Give the number of lines in the records below that include "file". Reply with that number alone.
** Opening Data under study block **
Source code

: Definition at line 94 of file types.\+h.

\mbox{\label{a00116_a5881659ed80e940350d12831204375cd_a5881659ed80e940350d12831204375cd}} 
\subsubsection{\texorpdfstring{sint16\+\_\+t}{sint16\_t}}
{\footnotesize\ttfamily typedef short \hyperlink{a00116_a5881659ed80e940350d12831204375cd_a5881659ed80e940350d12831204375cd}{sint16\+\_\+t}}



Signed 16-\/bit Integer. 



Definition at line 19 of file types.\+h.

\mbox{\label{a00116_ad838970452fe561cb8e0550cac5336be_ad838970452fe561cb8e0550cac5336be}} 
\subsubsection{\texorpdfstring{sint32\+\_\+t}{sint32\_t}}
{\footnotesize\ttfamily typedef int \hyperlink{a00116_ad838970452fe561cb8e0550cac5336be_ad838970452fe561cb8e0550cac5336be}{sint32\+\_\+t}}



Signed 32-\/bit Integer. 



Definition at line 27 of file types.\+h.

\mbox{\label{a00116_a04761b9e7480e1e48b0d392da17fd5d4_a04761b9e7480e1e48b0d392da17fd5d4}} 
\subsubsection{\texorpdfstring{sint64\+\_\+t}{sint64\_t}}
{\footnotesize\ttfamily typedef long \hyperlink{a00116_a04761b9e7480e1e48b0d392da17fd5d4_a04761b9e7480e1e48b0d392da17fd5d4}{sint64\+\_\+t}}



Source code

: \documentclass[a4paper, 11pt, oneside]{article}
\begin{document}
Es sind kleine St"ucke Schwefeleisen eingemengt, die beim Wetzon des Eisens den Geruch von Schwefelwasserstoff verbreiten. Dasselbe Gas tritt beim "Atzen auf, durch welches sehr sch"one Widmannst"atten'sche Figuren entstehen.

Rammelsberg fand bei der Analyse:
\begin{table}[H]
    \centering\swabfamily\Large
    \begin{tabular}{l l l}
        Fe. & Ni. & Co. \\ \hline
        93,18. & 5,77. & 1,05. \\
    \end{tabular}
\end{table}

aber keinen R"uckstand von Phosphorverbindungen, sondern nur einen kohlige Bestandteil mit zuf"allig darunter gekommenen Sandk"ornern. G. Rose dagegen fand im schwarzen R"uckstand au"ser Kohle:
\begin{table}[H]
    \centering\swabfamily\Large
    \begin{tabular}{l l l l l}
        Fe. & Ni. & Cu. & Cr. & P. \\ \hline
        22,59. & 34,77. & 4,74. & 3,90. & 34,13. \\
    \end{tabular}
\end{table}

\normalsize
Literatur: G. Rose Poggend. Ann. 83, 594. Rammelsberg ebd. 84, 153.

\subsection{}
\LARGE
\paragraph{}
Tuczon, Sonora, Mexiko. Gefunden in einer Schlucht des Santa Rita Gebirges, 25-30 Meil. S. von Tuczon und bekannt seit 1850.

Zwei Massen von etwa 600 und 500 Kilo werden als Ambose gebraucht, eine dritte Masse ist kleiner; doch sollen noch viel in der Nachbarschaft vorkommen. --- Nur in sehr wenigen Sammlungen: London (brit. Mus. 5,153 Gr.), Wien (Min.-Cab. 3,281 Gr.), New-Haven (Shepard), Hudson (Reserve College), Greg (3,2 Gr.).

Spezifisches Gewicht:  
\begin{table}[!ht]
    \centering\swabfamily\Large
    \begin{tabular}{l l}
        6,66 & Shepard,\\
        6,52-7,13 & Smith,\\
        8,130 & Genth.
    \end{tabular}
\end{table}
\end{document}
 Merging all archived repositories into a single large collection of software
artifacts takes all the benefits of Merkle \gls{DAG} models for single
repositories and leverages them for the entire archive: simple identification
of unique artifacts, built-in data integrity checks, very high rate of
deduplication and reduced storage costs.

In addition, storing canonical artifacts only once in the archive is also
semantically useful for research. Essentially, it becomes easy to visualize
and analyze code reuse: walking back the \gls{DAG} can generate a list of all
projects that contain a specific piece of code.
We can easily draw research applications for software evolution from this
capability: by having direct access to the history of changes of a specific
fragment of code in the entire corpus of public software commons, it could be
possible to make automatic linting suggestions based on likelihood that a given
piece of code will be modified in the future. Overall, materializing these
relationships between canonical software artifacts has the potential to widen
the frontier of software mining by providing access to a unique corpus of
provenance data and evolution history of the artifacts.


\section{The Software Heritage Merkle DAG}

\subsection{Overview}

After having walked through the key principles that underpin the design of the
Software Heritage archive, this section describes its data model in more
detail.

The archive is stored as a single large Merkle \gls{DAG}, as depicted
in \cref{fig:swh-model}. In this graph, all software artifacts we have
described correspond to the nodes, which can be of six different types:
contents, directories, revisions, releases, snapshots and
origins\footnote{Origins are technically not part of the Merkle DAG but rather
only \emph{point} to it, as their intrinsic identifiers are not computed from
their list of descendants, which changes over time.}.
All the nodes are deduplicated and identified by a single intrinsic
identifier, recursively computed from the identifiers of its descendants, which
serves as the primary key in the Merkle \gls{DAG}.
** Closing Data under study block **
Task output: 3